With the deprecation of the FCB method, the new file access functions which used file handles also provided a means to specify a memory buffer for file contents with every function call, such that maintaining concurrent, independent buffers (either for different files or for the same file) became much more practical.

== Program Segment Prefix & Program Initialisation ==
Every DOS executable started from the shell (COMMAND.COM) was provided with a pre-filled 256-byte long data structure called the Program Segment Prefix (PSP). Relevant fields within this structure include:

| Offset | Byte size | Contents |
|---|---|---|
| 0x02 | 2 | Available memory for the program in 16-byte chunks. |
| 0x2C | 2 | Segment address containing the program's environment variables. |
| 0x5C | 16 | Prepared FCB for first command line argument (unopened). |
| 0x6C | 20 | Prepared FCB for second command line argument (unopened). |
| 0x80 | 1 | Length of command line. |
| 0x81 | 127 | Command line contents. |

This data structure could be found at the beginning of the data segment whose address was provided by DOS at program start in the DS and ES segment registers. Besides providing the program's command line verbatim at address 0x81, DOS also tried to construct two FCB's corresponding to the first two words in the command line, the purpose being to save work for the programmer in the common case where these words were filenames to operate on. Since these FCB's remained unopened, no problem would ensue even if these command line words did not refer to files.

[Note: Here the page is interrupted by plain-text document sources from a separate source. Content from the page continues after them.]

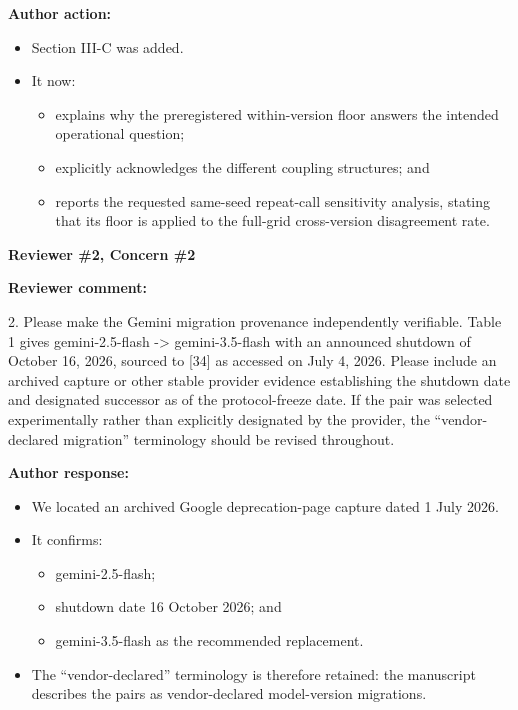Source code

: \documentclass[11pt]{article}
\newcommand{\rvcomment}[1]{{\color{ReviewerGreen}#1}}
\newcommand{\concern}[1]{\textbf{\color{ReviewerGreen}#1}}
\begin{document}
\textbf{Author action:}

\begin{itemize}

\item Section III-C was added.

\item It now:

\begin{itemize}

\item explains why the preregistered within-version floor answers the intended operational question;

\item explicitly acknowledges the different coupling structures; and

\item reports the requested same-seed repeat-call sensitivity analysis, stating that its floor is applied to the full-grid cross-version disagreement rate.

\end{itemize}

\end{itemize}

\vspace{12pt}
\concern{Reviewer \#2, Concern \#2}

\concern{Reviewer comment:}

\rvcomment{2. Please make the Gemini migration provenance independently verifiable. Table 1 gives gemini-2.5-flash -> gemini-3.5-flash with an announced shutdown of October 16, 2026, sourced to [34] as accessed on July 4, 2026. Please include an archived capture or other stable provider evidence establishing the shutdown date and designated successor as of the protocol-freeze date. If the pair was selected experimentally rather than explicitly designated by the provider, the ``vendor-declared migration'' terminology should be revised throughout.}

\textbf{Author response:}

\begin{itemize}

\item We located an archived Google deprecation-page capture dated 1 July 2026.

\item It confirms:

\begin{itemize}

\item gemini-2.5-flash;

\item shutdown date 16 October 2026; and

\item gemini-3.5-flash as the recommended replacement.

\end{itemize}

\item The ``vendor-declared'' terminology is therefore retained: the manuscript describes the pairs as vendor-declared model-version migrations.

\end{itemize}
\end{document}
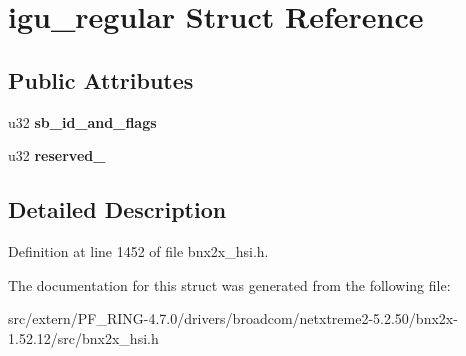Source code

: \hypertarget{structigu__regular}{
\section{igu\_\-regular Struct Reference}
\label{structigu__regular}
}
\subsection*{Public Attributes}
\begin{DoxyCompactItemize}
\item 
\hypertarget{structigu__regular_a54250292882be85219d2bb7efde097f3}{
u32 {\bfseries sb\_\-id\_\-and\_\-flags}}
\label{structigu__regular_a54250292882be85219d2bb7efde097f3}

\item 
\hypertarget{structigu__regular_a40cc03d16a1d24c9a7efbee95dc331a5}{
u32 {\bfseries reserved\_}}
\label{structigu__regular_a40cc03d16a1d24c9a7efbee95dc331a5}

\end{DoxyCompactItemize}


\subsection{Detailed Description}


Definition at line 1452 of file bnx2x\_\-hsi.h.



The documentation for this struct was generated from the following file:\begin{DoxyCompactItemize}
\item 
src/extern/PF\_\-RING-\/4.7.0/drivers/broadcom/netxtreme2-\/5.2.50/bnx2x-\/1.52.12/src/bnx2x\_\-hsi.h\end{DoxyCompactItemize}
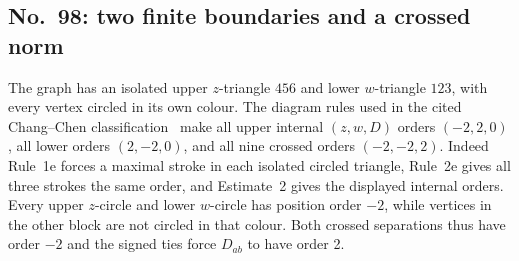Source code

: \documentclass[11pt]{amsart}
\theoremstyle{remark}
\begin{document}
\subsection{No.~98: two finite boundaries and a crossed norm}
The graph has an isolated upper $z$-triangle $456$ and lower $w$-triangle $123$, with every vertex circled in its own colour. The diagram rules used in the cited Chang--Chen classification~\cite{CCI} make all upper internal $(z,w,D)$ orders $(-2,2,0)$, all lower orders $(2,-2,0)$, and all nine crossed orders $(-2,-2,2)$. Indeed Rule~1e forces a maximal stroke in each isolated circled triangle, Rule~2e gives all three strokes the same order, and Estimate~2 gives the displayed internal orders. Every upper $z$-circle and lower $w$-circle has position order $-2$, while vertices in the other block are not circled in that colour. Both crossed separations thus have order $-2$ and the signed ties force $D_{ab}$ to have order 2.
\end{document}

The initial address for the DTA was set to overlay the area in the PSP (at address 0x80) where the command line arguments were stored, such that a program needed to parse this area for command line arguments before invoking DOS functions that made use of the DTA (such as reading in a file record), unless the program took care to change the address of the DTA to some other memory region (or not use the DTA/FCB functions altogether, which soon became deprecated in favour of file handles).